The principal objection—again, anecdotally—appears to be the direct benefit a surviving investor receives from the immediate death of a member of the original syndicate (or their nominee). Some commentators go so far as to worry about nefarious moral hazard concerns. Of course, the transfer of assets from deceased to survivors, and vice versa, is at the heart of all social insurance systems, albeit perhaps not as transparently. Moreover, the identity of participants and even the entire transfer process can nowadays be made anonymous (via Blockchain) online, although I certainly understand the reluctance to embrace any company’s claim that its online data is 100 percent secure and anonymous in perpetuity.

Then, in addition to what some call the ethical dilemma, there is also an aversion to an insurance product with no legacy or bequest value—although that also can be corrected in the design, at the expense of reduced mortality credits. Alas, actuaries of the 21st century already have a ready-made solution to all these problems, but as the annuity puzzle I described can attest, the optimal retirement income product isn’t necessarily a very desirable or popular one. More often than not, the suboptimal strategies and products (paying the highest commission) are most widespread.

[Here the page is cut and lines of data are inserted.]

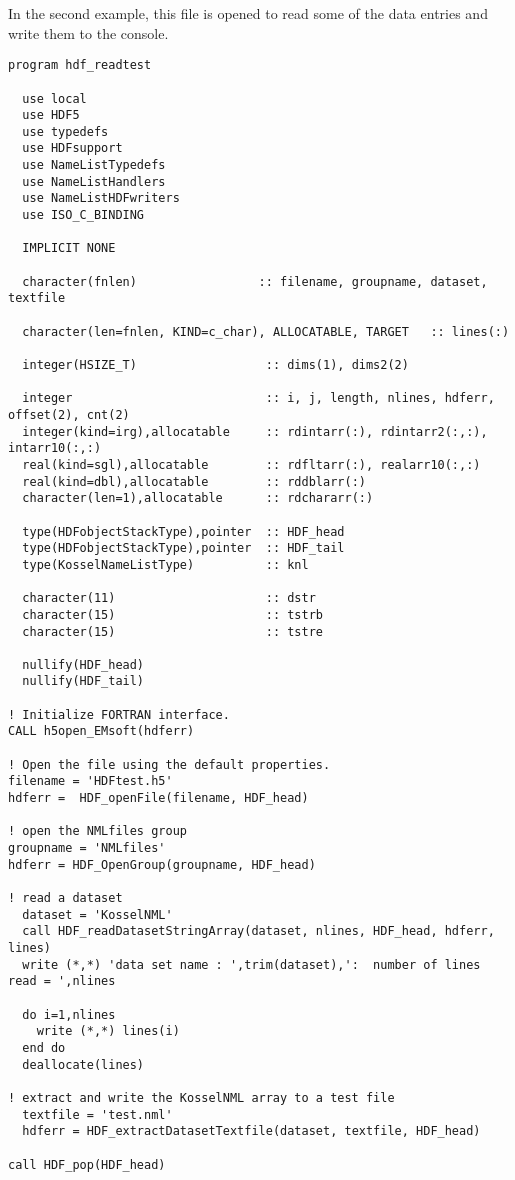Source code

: \documentclass[DIV=calc, paper=letter, fontsize=11pt]{scrartcl}	 %
\begin{document}
In the second example, this file is opened to read some of the data entries and write them to the console.
{\small\begin{verbatim}
program hdf_readtest

  use local
  use HDF5
  use typedefs
  use HDFsupport
  use NameListTypedefs
  use NameListHandlers
  use NameListHDFwriters
  use ISO_C_BINDING
  
  IMPLICIT NONE

  character(fnlen)                 :: filename, groupname, dataset, textfile
  
  character(len=fnlen, KIND=c_char), ALLOCATABLE, TARGET   :: lines(:) 

  integer(HSIZE_T)                  :: dims(1), dims2(2)

  integer                           :: i, j, length, nlines, hdferr, offset(2), cnt(2)
  integer(kind=irg),allocatable     :: rdintarr(:), rdintarr2(:,:), intarr10(:,:)
  real(kind=sgl),allocatable        :: rdfltarr(:), realarr10(:,:)
  real(kind=dbl),allocatable        :: rddblarr(:)
  character(len=1),allocatable      :: rdchararr(:)

  type(HDFobjectStackType),pointer  :: HDF_head
  type(HDFobjectStackType),pointer  :: HDF_tail
  type(KosselNameListType)          :: knl

  character(11)                     :: dstr
  character(15)                     :: tstrb
  character(15)                     :: tstre

  nullify(HDF_head)
  nullify(HDF_tail)

! Initialize FORTRAN interface.
CALL h5open_EMsoft(hdferr)

! Open the file using the default properties.
filename = 'HDFtest.h5'
hdferr =  HDF_openFile(filename, HDF_head)

! open the NMLfiles group
groupname = 'NMLfiles'
hdferr = HDF_OpenGroup(groupname, HDF_head)

! read a dataset
  dataset = 'KosselNML'
  call HDF_readDatasetStringArray(dataset, nlines, HDF_head, hdferr, lines) 
  write (*,*) 'data set name : ',trim(dataset),':  number of lines read = ',nlines

  do i=1,nlines
    write (*,*) lines(i)
  end do
  deallocate(lines)

! extract and write the KosselNML array to a test file 
  textfile = 'test.nml'
  hdferr = HDF_extractDatasetTextfile(dataset, textfile, HDF_head)

call HDF_pop(HDF_head)


\end{verbatim}}
\end{document}
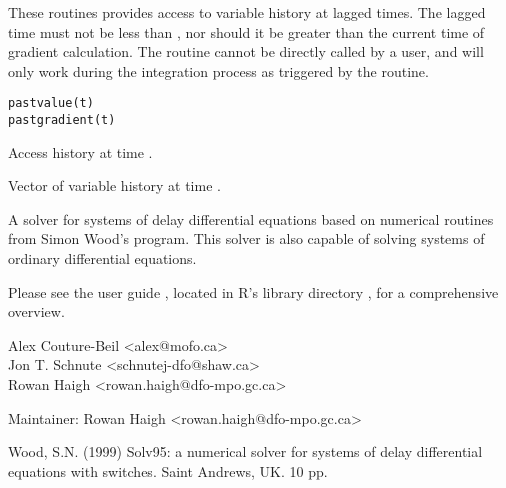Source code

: \documentclass[letterpaper]{book}
\begin{document}
%
\begin{Description}\relax
These routines provides access to variable history at lagged times.
The lagged time  must not be less than , nor
should it be greater than the current time of gradient calculation.
The routine cannot be directly called by a user, and will only work
during the integration process as triggered by the  routine.
\end{Description}
%
\begin{Usage}
\begin{verbatim}
pastvalue(t)
pastgradient(t)
\end{verbatim}
\end{Usage}
%
\begin{Arguments}
\begin{ldescription}
\item[\code{t}] Access history at time .
\end{ldescription}
\end{Arguments}
%
\begin{Value}
Vector of variable history at time .
\end{Value}
%
\begin{SeeAlso}\relax
{}
\end{SeeAlso}
%
\begin{Description}\relax
A solver for systems of delay differential equations based on 
numerical routines from Simon Wood's  program. 
This solver is also capable of solving systems of ordinary
differential equations.
\end{Description}
%
\begin{Details}\relax
Please see the user guide , located in R's
library directory , for a 
comprehensive overview.
\end{Details}
%
\begin{Author}\relax
Alex Couture-Beil <alex@mofo.ca> \\{}
Jon T. Schnute <schnutej-dfo@shaw.ca> \\{}
Rowan Haigh <rowan.haigh@dfo-mpo.gc.ca>

Maintainer: Rowan Haigh <rowan.haigh@dfo-mpo.gc.ca>
\end{Author}
%
\begin{References}\relax
Wood, S.N. (1999) Solv95: a numerical solver for systems of delay 
differential equations with switches. Saint Andrews, UK. 10 pp.

\end{References}
%
\begin{SeeAlso}\relax
{}
\end{SeeAlso}
\printindex{}
\end{document}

But to end this article on a positive and behavioral finance note, perhaps once retirees are shown the extreme (naked) version of mortality credits and risk pooling—and they reject it after properly thinking it through—they are more likely to embrace the tontine’s tamer cousin on the menu; namely, the life annuity in which income is guaranteed, smoothing risk is reduced and the impact of death isn’t as obvious. As all good sales and marketing professionals have learned, it helps to have an “over-the-top” product advertised next to the item you really want to sell. Walk into any jewelry store, and you will see what I mean. So perhaps the 17th century tontine can be resurrected as a behavioral anchor that nudges people into generic annuities. Well, that is the theory, at least.

Moshe A. Milevsky, Ph.D., is professor of finance at the Schulich School of Business and a member of the graduate faculty in mathematics and statistics at York University in Toronto, Canada.